____ SUPPLIED ENTRIES
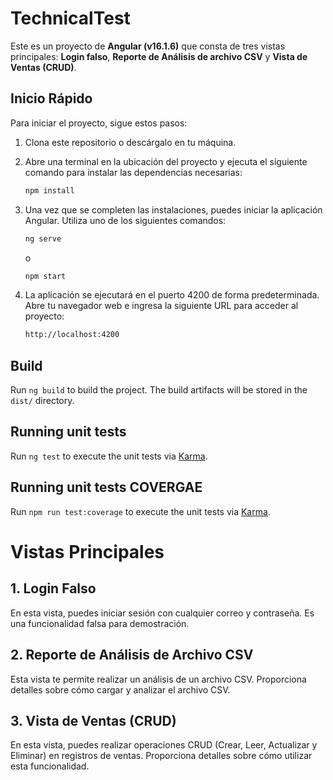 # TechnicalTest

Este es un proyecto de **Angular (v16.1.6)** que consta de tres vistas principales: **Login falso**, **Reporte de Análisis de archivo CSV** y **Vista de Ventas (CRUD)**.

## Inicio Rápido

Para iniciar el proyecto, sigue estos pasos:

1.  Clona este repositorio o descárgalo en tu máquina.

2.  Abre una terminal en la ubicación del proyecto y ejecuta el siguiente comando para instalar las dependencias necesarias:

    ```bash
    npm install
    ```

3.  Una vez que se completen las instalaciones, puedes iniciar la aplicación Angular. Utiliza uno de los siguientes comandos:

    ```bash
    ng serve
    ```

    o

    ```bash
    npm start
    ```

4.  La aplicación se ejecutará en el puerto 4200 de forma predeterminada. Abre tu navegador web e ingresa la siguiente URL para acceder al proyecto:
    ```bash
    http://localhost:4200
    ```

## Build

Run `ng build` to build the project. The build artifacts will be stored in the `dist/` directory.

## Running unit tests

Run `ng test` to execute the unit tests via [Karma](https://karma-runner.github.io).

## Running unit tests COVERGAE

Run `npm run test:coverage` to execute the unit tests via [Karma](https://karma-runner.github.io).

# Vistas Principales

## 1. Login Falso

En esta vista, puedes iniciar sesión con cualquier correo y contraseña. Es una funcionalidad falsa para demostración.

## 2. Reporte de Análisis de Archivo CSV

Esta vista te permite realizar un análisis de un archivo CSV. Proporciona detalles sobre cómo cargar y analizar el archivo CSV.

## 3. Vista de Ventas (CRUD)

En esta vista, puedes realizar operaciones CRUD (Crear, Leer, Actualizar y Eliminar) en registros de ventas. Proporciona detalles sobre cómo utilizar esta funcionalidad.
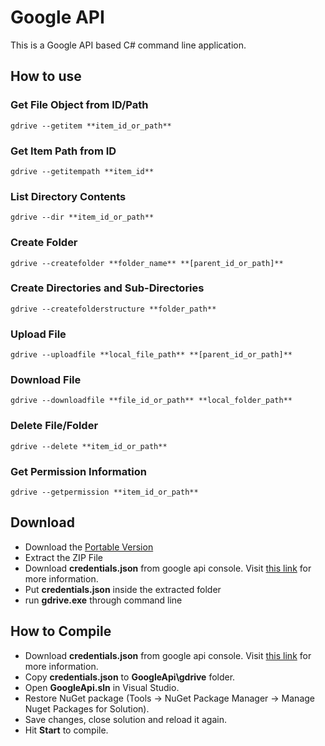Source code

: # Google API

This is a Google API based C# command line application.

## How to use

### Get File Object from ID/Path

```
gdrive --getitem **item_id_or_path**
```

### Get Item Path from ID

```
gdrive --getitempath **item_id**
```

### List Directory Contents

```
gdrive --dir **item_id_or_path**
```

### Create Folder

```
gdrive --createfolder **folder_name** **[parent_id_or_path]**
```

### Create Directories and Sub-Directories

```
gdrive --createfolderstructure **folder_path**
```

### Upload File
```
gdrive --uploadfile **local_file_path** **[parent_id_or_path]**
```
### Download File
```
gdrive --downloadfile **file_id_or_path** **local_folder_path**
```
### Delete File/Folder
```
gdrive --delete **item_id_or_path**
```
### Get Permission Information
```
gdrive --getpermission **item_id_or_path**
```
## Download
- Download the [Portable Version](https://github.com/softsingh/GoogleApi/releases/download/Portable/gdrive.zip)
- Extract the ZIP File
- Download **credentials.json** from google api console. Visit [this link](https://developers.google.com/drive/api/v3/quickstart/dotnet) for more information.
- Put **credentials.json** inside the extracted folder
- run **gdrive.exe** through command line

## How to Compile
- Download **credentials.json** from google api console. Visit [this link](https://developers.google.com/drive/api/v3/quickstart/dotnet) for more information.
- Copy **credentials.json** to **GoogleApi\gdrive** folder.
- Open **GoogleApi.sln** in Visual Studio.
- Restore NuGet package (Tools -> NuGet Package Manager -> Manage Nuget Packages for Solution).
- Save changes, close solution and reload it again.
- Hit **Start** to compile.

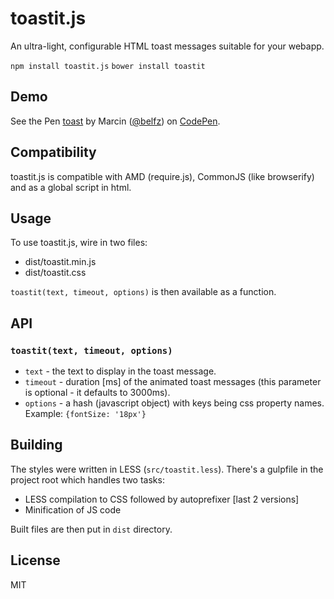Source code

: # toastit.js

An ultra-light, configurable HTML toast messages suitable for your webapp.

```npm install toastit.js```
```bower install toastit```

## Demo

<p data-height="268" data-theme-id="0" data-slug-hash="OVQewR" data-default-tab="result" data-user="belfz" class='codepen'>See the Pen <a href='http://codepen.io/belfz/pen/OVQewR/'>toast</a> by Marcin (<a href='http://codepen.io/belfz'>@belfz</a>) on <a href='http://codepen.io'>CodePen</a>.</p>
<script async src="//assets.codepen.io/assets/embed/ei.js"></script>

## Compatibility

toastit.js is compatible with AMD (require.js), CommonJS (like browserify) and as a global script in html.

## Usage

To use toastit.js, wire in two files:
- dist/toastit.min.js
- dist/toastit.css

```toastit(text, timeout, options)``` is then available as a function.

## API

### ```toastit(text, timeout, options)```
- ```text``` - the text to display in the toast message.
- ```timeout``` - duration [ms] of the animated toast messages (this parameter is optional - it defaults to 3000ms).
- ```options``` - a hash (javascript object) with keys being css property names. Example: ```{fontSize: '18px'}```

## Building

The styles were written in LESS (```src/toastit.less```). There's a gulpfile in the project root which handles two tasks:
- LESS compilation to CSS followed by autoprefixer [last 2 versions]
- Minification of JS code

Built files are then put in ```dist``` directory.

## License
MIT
________
____ SUPPLIED ENTRIES
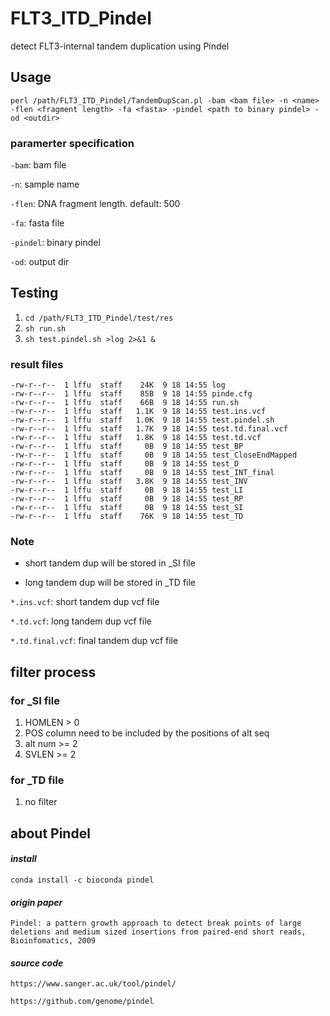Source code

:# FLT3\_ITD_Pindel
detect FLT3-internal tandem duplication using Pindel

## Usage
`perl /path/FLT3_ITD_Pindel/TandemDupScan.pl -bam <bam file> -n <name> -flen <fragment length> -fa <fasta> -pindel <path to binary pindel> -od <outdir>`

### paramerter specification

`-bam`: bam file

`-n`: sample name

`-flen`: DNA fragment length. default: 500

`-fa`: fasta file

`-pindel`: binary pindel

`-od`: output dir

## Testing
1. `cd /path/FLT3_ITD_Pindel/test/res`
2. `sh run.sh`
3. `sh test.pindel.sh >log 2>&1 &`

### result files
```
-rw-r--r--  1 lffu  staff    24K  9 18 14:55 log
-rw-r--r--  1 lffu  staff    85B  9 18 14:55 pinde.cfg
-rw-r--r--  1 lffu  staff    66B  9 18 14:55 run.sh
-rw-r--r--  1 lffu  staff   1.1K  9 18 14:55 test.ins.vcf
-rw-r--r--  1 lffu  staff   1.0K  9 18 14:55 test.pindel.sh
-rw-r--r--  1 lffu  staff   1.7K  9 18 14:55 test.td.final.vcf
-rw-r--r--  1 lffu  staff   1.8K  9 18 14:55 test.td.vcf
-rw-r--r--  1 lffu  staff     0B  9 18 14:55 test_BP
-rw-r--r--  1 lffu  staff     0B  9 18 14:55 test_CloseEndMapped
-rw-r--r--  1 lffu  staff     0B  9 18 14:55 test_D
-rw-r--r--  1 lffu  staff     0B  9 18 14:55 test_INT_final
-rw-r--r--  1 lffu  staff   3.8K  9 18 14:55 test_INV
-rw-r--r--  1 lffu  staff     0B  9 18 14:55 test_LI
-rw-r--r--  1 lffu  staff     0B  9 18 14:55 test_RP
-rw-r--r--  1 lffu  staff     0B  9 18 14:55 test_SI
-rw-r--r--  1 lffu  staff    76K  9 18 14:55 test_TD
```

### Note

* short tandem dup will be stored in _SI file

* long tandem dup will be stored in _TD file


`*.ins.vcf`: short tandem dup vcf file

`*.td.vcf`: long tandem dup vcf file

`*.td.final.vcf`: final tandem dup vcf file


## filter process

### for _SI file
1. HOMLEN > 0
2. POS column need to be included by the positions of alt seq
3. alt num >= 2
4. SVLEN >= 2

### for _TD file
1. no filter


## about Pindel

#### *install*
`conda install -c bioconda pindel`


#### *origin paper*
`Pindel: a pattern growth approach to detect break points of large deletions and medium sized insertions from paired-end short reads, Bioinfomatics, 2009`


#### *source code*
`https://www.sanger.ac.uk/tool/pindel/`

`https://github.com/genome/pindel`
________
* [TASK BRIEF] Return exactly the stretch above whose first line contains "# TechnicalTest" and whose last line contains "en tu máquina.", and nothing outside it. The pictures should not appear.

* [WRITTEN SOLUTION]
 # TechnicalTest

Este es un proyecto de **Angular (v16.1.6)** que consta de tres vistas principales: **Login falso**, **Reporte de Análisis de archivo CSV** y **Vista de Ventas (CRUD)**.

## Inicio Rápido

Para iniciar el proyecto, sigue estos pasos:

1.  Clona este repositorio o descárgalo en tu máquina.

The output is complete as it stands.